SUBSTITUTION EFFECT ON THE STRUCTURE, MORPHOLOGY, ELECTRICAL AND DIELECTRIC PROPERTIES OF Mn0.85 (Ni, Zn)0.15 Fe2O4 FERRITE MATERIALS

Abstract

In this study, Ni and Zn substituted manganese ferrites, Mn0.85(Ni, Zn)0.15Fe2O4, are successfully synthesized by Sol-gel method. X-ray powder diffraction (XRD), scanning electron microscopy (SEM), energy dispersive spectroscopy (EDS), Fourier transform infrared spectroscopy (FT-IR) and impedance spectroscopy (IS) characterization techniques are employed to identify the effect of the substitution process on the structure, morphology, chemical composition, electrical and dielectric properties of these ferrite materials.

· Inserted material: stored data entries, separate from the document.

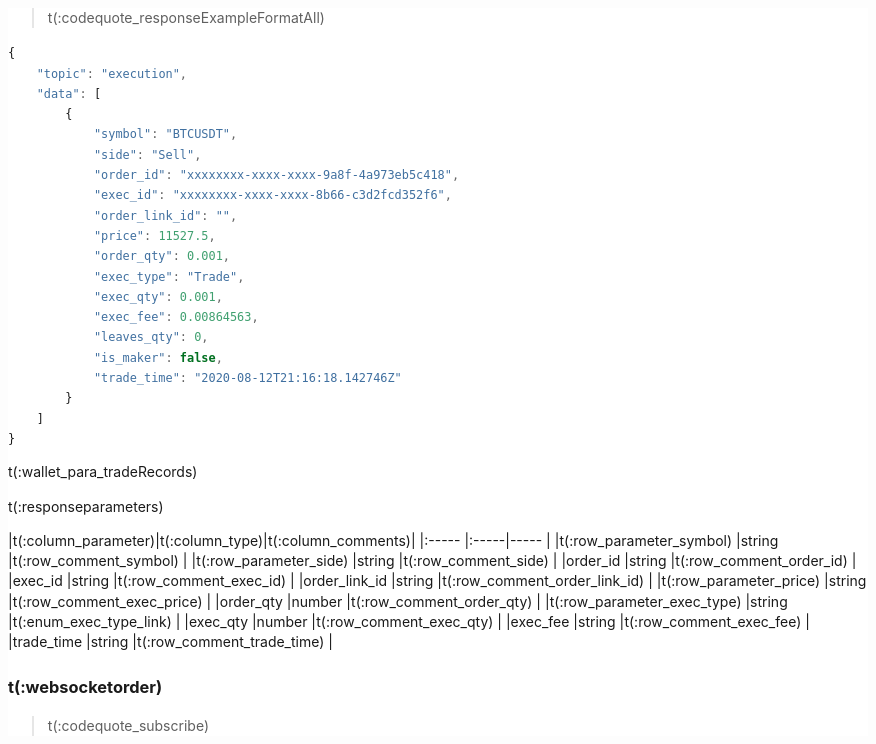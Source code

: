 > t(:codequote_responseExampleFormatAll)

```javascript
{
    "topic": "execution",
    "data": [
        {
            "symbol": "BTCUSDT",
            "side": "Sell",
            "order_id": "xxxxxxxx-xxxx-xxxx-9a8f-4a973eb5c418",
            "exec_id": "xxxxxxxx-xxxx-xxxx-8b66-c3d2fcd352f6",
            "order_link_id": "",
            "price": 11527.5,
            "order_qty": 0.001,
            "exec_type": "Trade",
            "exec_qty": 0.001,
            "exec_fee": 0.00864563,
            "leaves_qty": 0,
            "is_maker": false,
            "trade_time": "2020-08-12T21:16:18.142746Z"
        }
    ]
}
```

t(:wallet_para_tradeRecords)

<p class="fake_header">t(:responseparameters)</p>
|t(:column_parameter)|t(:column_type)|t(:column_comments)|
|:----- |:-----|----- |
|t(:row_parameter_symbol) |string |t(:row_comment_symbol)  |
|t(:row_parameter_side) |string |t(:row_comment_side)  |
|order_id |string |t(:row_comment_order_id)  |
|exec_id |string |t(:row_comment_exec_id)  |
|order_link_id |string |t(:row_comment_order_link_id)  |
|t(:row_parameter_price) |string |t(:row_comment_exec_price)    |
|order_qty |number |t(:row_comment_order_qty)  |
|t(:row_parameter_exec_type) |string |t(:enum_exec_type_link)  |
|exec_qty |number |t(:row_comment_exec_qty)  |
|exec_fee |string |t(:row_comment_exec_fee)    |
|trade_time |string |t(:row_comment_trade_time)  |


### t(:websocketorder)
> t(:codequote_subscribe)
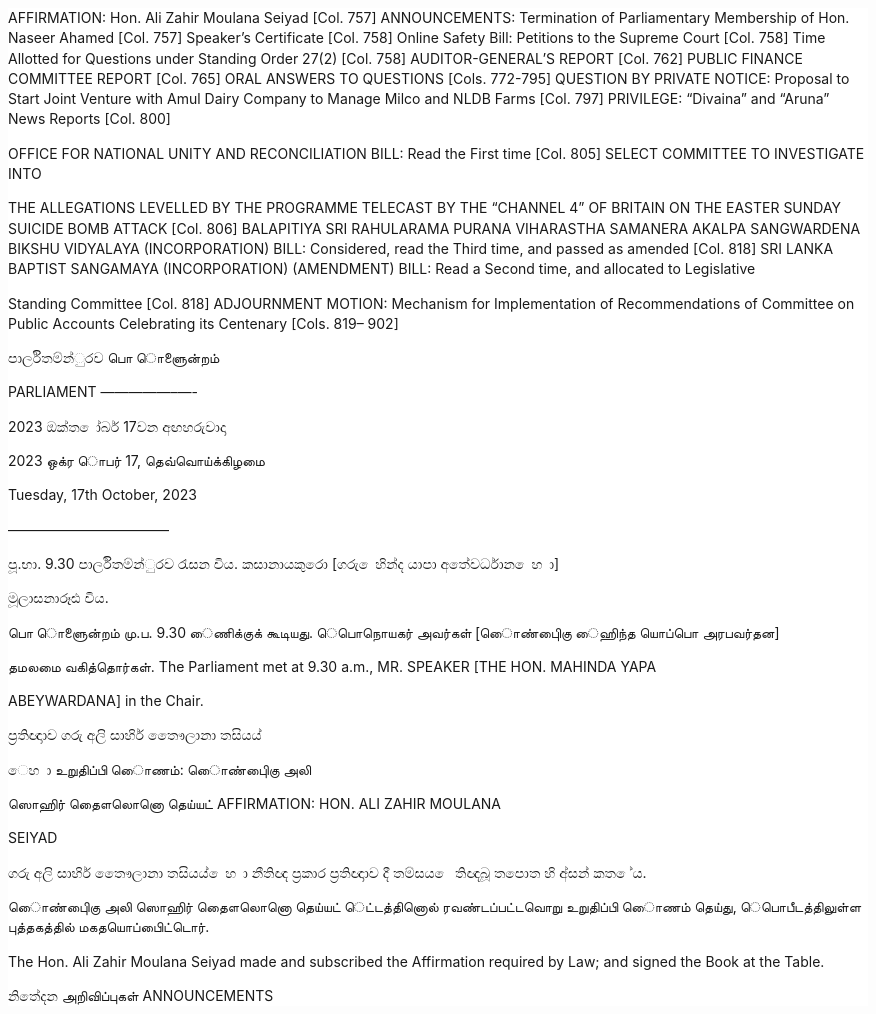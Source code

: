 AFFIRMATION: Hon. Ali Zahir Moulana Seiyad [Col. 757] ANNOUNCEMENTS: Termination of Parliamentary Membership of Hon. Naseer Ahamed [Col. 757] Speaker’s Certificate [Col. 758] Online Safety Bill: Petitions to the Supreme Court [Col. 758] Time Allotted for Questions under Standing Order 27(2) [Col. 758] AUDITOR-GENERAL’S REPORT [Col. 762] PUBLIC FINANCE COMMITTEE REPORT [Col. 765] ORAL ANSWERS TO QUESTIONS [Cols. 772-795] QUESTION BY PRIVATE NOTICE: Proposal to Start Joint Venture with Amul Dairy Company to Manage Milco and NLDB Farms [Col. 797] PRIVILEGE: “Divaina” and “Aruna” News Reports [Col. 800]

OFFICE FOR NATIONAL UNITY AND RECONCILIATION BILL: Read the First time [Col. 805] SELECT COMMITTEE TO INVESTIGATE INTO

THE ALLEGATIONS LEVELLED BY THE PROGRAMME TELECAST BY THE “CHANNEL 4” OF BRITAIN ON THE EASTER SUNDAY SUICIDE BOMB ATTACK [Col. 806] BALAPITIYA SRI RAHULARAMA PURANA VIHARASTHA SAMANERA AKALPA SANGWARDENA BIKSHU VIDYALAYA (INCORPORATION) BILL: Considered, read the Third time, and passed as amended [Col. 818] SRI LANKA BAPTIST SANGAMAYA (INCORPORATION) (AMENDMENT) BILL: Read a Second time, and allocated to Legislative

Standing Committee [Col. 818] ADJOURNMENT MOTION: Mechanism for Implementation of Recommendations of Committee on Public Accounts Celebrating its Centenary [Cols. 819– 902]

පාර්ලිතම්න්ුරව பொ ொளுைன்றம்

PARLIAMENT —————–—-

2023 ඔක්ත ෝබර් 17වන අඟහරුවාදා

2023 ஒக்ர ொபர் 17, தெவ்வொய்க்கிழமை

Tuesday, 17th October, 2023

—————————–——

පූ.භා. 9.30 පාර්ලිතම්න්ුරව රැසන විය. කසානායකුරො [ගරු ෙහින්ද යාපා අතේවර්ධාන ෙහ ා]

මූලාසනාරූඪ විය.

பொ ொளுைன்றம் மு.ப. 9.30 ைணிக்குக் கூடியது. ெபொநொயகர் அவர்கள் [ைொண்புைிகு ைஹிந்த யொப்பொ அரபவர்தன]

தமலமை வகித்தொர்கள். The Parliament met at 9.30 a.m., MR. SPEAKER [THE HON. MAHINDA YAPA

ABEYWARDANA] in the Chair.

ප්‍රතිඥාාව ගරු අලි සාහිර් තෙෞලානා තසියය්

ෙහ ා உறுதிப்பி ைொணம்: ைொண்புைிகு அலி

ஸொஹிர் தைௌலொனொ தெய்யட் AFFIRMATION: HON. ALI ZAHIR MOULANA

SEIYAD

ගරු අලි සාහිර් තෙෞලානා තසියය් ෙහ ා නීතිඥ ප්‍රකාර ප්‍රතිඥාාව දී තම්සය ෙ තිඥබූ තපොත හි අ්සන් කත ේය.

ைொண்புைிகு அலி ஸொஹிர் தைௌலொனொ தெய்யட் ெட்டத்தினொல் ரவண்டப்பட்டவொறு உறுதிப்பி ைொணம் தெய்து, ெபொபீடத்திலுள்ள புத்தகத்தில் மகதயொப்பைிட்டொர்.

The Hon. Ali Zahir Moulana Seiyad made and subscribed the Affirmation required by Law; and signed the Book at the Table.

නිතේදන அறிவிப்புகள் ANNOUNCEMENTS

The XRD results confirms that all peaks appeared from both ferrite materials are very sharp and well- defined, which indicates a high crystallinity of both samples. It also reveals the formation of cubic spinel structure with space group Fd3m. The average crystal sizes are found to be 63nm for Mn0.85Ni0.15Fe2O4 and 61.4nm for Mn0.85Zn0.15Fe2O4 ferrites. SEM images confirm that both the prepared samples are almost porous and they have fair uniform closely packed distribution of particles. The EDS analysis reveals that all Mn, Fe, Ni, Zn and O elements are detected in both samples synthesized at 700°C in air for 8hrs. FT-IR study shows, the two strong bands appeared at wavenumbers 582.53 and 591.21cm-1 for Mn0.85Ni0.15Fe2O4 and Mn0.85Zn0.15Fe2O4 ferrites, respectively that reveal the formation of the cubic spinel structure. The Cole-Cole plots for Mn0.85Ni0.15Fe2O4 and Mn0.85Zn0.15Fe2O4 ferrites measured at room temperature in the frequency range from 1Hz to 1MHz show the formation of two successive semicircles from both ferrites. The impedance spectroscopic analysis shows that the values of Z′ for both samples are found to decrease with increase in frequency. It is also found that the dielectric constant decreases continuously with increasing frequency and becomes constant at higher frequency region at room temperature.